*** Data ***

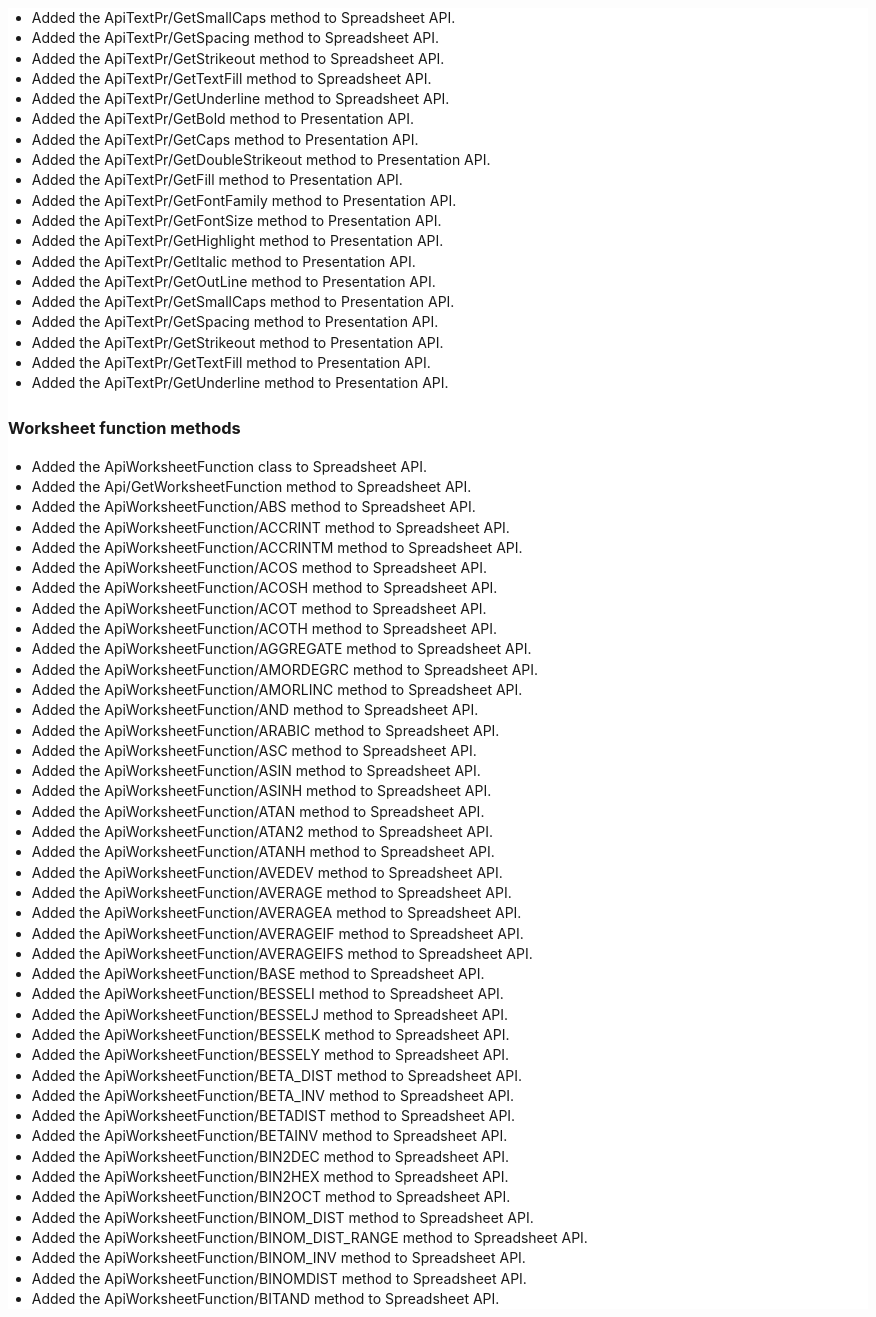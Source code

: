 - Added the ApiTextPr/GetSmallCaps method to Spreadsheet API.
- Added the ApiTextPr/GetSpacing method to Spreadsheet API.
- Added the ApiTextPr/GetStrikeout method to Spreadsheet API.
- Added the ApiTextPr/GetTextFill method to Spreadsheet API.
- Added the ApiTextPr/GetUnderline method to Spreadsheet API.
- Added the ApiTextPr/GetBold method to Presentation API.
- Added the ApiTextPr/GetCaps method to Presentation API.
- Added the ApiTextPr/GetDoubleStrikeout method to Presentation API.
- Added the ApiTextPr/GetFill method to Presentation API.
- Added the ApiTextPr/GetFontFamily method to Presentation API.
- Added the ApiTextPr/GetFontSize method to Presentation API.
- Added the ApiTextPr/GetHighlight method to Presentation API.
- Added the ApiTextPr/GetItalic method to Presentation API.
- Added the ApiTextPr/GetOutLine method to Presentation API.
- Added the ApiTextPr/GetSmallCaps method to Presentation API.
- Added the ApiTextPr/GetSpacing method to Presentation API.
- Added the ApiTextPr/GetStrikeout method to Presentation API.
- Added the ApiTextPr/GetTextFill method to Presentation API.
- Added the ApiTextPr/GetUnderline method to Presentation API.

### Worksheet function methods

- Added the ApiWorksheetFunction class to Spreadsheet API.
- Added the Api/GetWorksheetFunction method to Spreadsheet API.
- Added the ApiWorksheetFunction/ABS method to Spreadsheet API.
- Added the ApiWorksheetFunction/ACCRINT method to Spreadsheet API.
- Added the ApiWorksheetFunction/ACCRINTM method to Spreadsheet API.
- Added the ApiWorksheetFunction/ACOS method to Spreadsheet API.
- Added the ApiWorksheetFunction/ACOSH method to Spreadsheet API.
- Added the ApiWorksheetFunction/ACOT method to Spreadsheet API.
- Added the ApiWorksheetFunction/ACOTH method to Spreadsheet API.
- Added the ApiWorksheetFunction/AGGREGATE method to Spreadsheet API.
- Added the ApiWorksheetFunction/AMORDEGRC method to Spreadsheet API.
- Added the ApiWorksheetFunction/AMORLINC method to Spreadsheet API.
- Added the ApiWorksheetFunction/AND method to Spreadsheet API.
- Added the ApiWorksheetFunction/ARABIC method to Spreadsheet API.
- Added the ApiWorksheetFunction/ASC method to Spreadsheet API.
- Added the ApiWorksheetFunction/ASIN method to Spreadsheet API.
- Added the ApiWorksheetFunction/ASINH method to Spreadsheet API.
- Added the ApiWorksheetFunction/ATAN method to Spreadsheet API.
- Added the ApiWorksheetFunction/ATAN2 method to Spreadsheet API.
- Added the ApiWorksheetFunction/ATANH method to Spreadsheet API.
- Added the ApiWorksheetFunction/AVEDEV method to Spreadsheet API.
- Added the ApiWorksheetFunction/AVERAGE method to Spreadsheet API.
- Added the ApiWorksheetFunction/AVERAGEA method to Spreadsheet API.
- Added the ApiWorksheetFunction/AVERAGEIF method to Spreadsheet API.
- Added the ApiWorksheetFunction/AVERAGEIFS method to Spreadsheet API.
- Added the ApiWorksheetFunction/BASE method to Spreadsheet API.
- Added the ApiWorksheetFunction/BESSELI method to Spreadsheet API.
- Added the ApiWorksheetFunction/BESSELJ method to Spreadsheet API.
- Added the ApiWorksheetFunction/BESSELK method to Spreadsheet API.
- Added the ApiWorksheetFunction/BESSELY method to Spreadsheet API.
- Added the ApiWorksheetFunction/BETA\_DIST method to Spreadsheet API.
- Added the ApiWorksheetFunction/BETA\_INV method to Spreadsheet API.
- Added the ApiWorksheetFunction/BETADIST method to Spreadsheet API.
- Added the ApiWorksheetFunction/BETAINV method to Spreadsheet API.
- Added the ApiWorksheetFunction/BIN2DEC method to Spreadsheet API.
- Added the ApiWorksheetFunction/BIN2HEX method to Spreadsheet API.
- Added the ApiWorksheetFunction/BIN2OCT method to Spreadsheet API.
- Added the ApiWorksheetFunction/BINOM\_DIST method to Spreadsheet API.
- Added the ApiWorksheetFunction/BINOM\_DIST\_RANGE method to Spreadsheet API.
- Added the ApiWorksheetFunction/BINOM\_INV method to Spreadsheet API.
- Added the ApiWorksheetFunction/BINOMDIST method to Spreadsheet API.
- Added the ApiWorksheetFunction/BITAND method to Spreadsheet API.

*** End of Data ***
*** Data ***

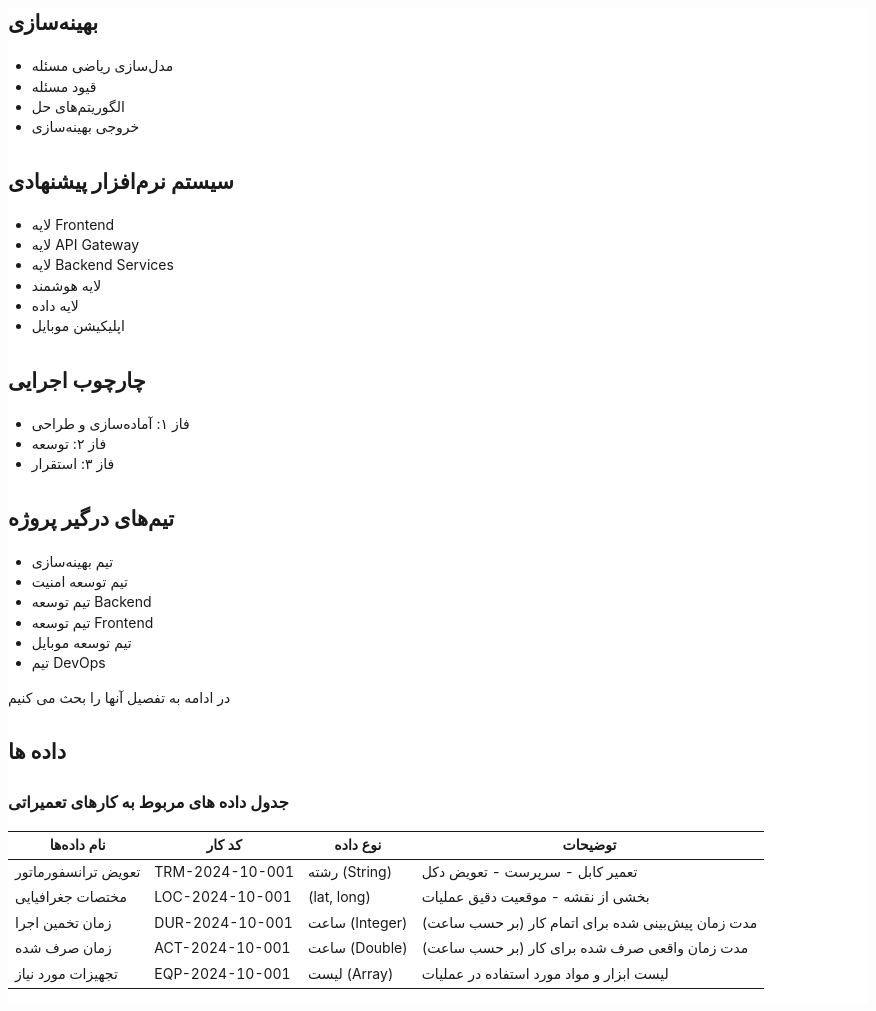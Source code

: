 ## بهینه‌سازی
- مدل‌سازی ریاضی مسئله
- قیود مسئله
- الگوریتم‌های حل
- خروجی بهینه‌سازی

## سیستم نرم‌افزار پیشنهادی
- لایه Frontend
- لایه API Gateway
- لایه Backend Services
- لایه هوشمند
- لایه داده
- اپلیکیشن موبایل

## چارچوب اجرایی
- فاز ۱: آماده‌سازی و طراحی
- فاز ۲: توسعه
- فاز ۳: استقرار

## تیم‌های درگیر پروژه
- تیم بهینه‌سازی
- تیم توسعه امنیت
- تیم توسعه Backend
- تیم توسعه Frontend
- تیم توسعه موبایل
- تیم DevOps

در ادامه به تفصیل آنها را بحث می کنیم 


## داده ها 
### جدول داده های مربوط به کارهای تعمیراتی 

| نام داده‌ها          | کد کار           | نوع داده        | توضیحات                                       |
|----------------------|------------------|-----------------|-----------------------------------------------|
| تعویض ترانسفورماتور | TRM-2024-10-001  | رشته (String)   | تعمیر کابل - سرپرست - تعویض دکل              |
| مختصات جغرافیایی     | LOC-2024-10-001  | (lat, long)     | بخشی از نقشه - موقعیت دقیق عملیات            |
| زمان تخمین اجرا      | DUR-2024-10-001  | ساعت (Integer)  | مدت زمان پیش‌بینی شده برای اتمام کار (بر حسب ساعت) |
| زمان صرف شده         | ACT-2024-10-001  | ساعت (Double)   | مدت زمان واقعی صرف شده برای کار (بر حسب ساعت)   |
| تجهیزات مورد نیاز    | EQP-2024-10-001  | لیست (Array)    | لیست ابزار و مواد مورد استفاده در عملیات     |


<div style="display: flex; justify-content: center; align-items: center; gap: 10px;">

*** End of Data ***

**Activity**
All that is wanted is an exact copy of the lines above from the one with "- Added the ApiTextPr/GetBold" through the one with "- Added the ApiTextPr/GetStrikeout method to Presentation", with both ends included.

**Expected answer**
- Added the ApiTextPr/GetBold method to Presentation API.
- Added the ApiTextPr/GetCaps method to Presentation API.
- Added the ApiTextPr/GetDoubleStrikeout method to Presentation API.
- Added the ApiTextPr/GetFill method to Presentation API.
- Added the ApiTextPr/GetFontFamily method to Presentation API.
- Added the ApiTextPr/GetFontSize method to Presentation API.
- Added the ApiTextPr/GetHighlight method to Presentation API.
- Added the ApiTextPr/GetItalic method to Presentation API.
- Added the ApiTextPr/GetOutLine method to Presentation API.
- Added the ApiTextPr/GetSmallCaps method to Presentation API.
- Added the ApiTextPr/GetSpacing method to Presentation API.
- Added the ApiTextPr/GetStrikeout method to Presentation API.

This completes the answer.